It's commonly purported these days that there's no revolution to be had in the arena of 'rock' any more; music used to change the world, and it doesn't and can't do that at the moment because it's all a bit shallow and ego-driven. Those people have clearly never heard of The Spook School, however - although they probably won't change the world, they do a damn good job of trying to make it better.
When you listen to 'Try To Be Hopeful', you'll find a life-affirming call to arms, to speak up, be heard, and be yourself; to burn masculinity and shatter binaries. The Spook School's exploration of identity and sexuality as a prominent theme is of course nothing new: the band's debut 'Dress Up' was a playful and considered take on the subject at hand, and while songs like 'Are You Who You Think You Are' affirmed their keenness to combine indie pop melodies with more serious subject matters, there was a sense that they were only just getting started.
To ignore the lyrics on 'Try To Be Hopeful' is to negate The Spook School's significance completely. Musically, they've always been purveyors of punk and the shambling indie pop aesthetic - invoking the chaotic spirit of Buzzcocks, and the indelible, melodic hooks of The Shop Assistants - but here they dissect gender issues, fidelity, and romantic grievances with more force and conviction. Viv Albertine once said, “it's important to tell the difference between entertainment and radicalism”, but who said you can't do both? The Spook School get the balance just about right here.
Of course, The Spook School's propensity for melody is one that makes 'Try To Be Hopeful' just as enduring as their debut, if not more so. 'Vicious Machine' demonstrates this wonderfully as it tackles the subject of complicated romance with an urgency that's impossible to forget. Elsewhere, Nye Todd's vocals - though slightly buried - sound better and more assured than ever, and production is appropriately unembellished, bringing out the best of every member, thanks to the ever-reliable MJ from Hookworms.
It's true that every band ever sings about love and lack thereof, but never in the way that The Spook School do. Similarly, you might think punk bands berating the patriarchy is uninspired, but The Spook School do so with spirit, vibrancy and clever honesty, demonstrating how candid discussions of gender and sexuality in pop culture is still worryingly subversive.

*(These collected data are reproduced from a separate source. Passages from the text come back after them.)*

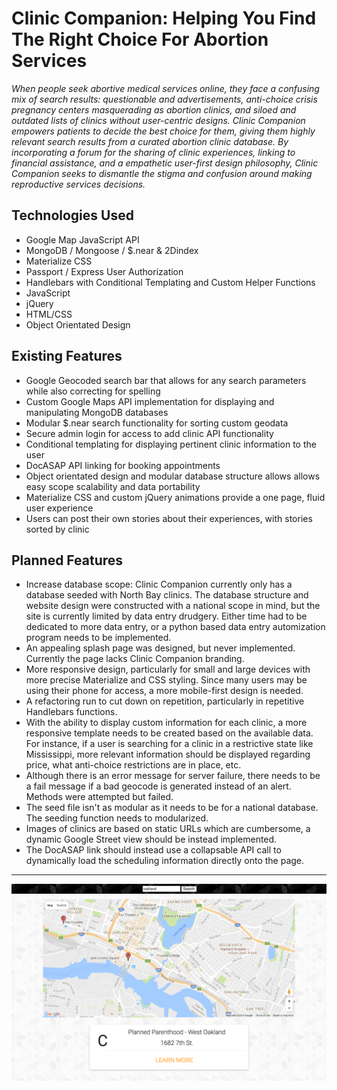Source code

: # Clinic Companion: Helping You Find The Right Choice For Abortion Services

*When people seek abortive medical services online, they face a confusing mix of search results: questionable and advertisements, anti-choice crisis pregnancy centers masquerading as abortion clinics, and siloed and outdated lists of clinics without user-centric designs. Clinic Companion empowers patients to decide the best choice for them, giving them highly relevant search results from a curated abortion clinic database. By incorporating a forum for the sharing of clinic experiences, linking to financial assistance, and a empathetic user-first design philosophy, Clinic Companion seeks to dismantle the stigma and confusion around making reproductive services decisions.*


## Technologies Used

* Google Map JavaScript API
* MongoDB / Mongoose / $.near & 2Dindex
* Materialize CSS
* Passport / Express User Authorization
* Handlebars with Conditional Templating and Custom Helper Functions
* JavaScript
* jQuery
* HTML/CSS
* Object Orientated Design


## Existing Features

* Google Geocoded search bar that allows for any search parameters while also correcting for spelling
* Custom Google Maps API implementation for displaying and manipulating MongoDB databases
* Modular $.near search functionality for sorting custom geodata
* Secure admin login for access to add clinic API functionality
* Conditional templating for displaying pertinent clinic information to the user
* DocASAP API linking for booking appointments
* Object orientated design and modular database structure allows allows easy scope scalability and data portability
* Materialize CSS and custom jQuery animations provide a one page, fluid user experience
* Users can post their own stories about their experiences, with stories sorted by clinic


## Planned Features

* Increase database scope: Clinic Companion currently only has a database seeded with North Bay clinics. The database structure and website design were constructed with a national scope in mind, but the site is currently limited by data entry drudgery. Either time had to be dedicated to more data entry, or a python based data entry automization program needs to be implemented.
* An appealing splash page was designed, but never implemented. Currently the page lacks Clinic Companion branding.
* More responsive design, particularly for small and large devices with more precise Materialize and CSS styling. Since many users may be using their phone for access, a more mobile-first design is needed.
* A refactoring run to cut down on repetition, particularly in repetitive Handlebars functions.
* With the ability to display custom information for each clinic, a more responsive template needs to be created based on the available data. For instance, if a user is searching for a clinic in a restrictive state like Mississippi, more relevant information should be displayed regarding price, what anti-choice restrictions are in place, etc.
* Although there is an error message for server failure, there needs to be a fail message if a bad geocode is generated instead of an alert. Methods were attempted but failed.
* The seed file isn't as modular as it needs to be for a national database. The seeding function needs to modularized.
* Images of clinics are based on static URLs which are cumbersome, a dynamic Google Street view should be instead implemented.
* The DocASAP link should instead use a collapsable API call to dynamically load the scheduling information directly onto the page.


---

![clinic-companion](screenshot.png "clinic-companion")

“We need you to know that we exist”, sing The Spook School on the distinctly Buzzcockian 'Richard and Judy', their intent on jubilantly pissing on the patriarchy nothing short of perfection. If you didn't think it was possible to surpass the effortless charm of 'Dress Up', then you'd be wrong. Once again, The Spook School give hope to those going through personal crisis, without the need to be dour or earnest in the process. The importance of 'Try To Be Hopeful' importance today is undeniable.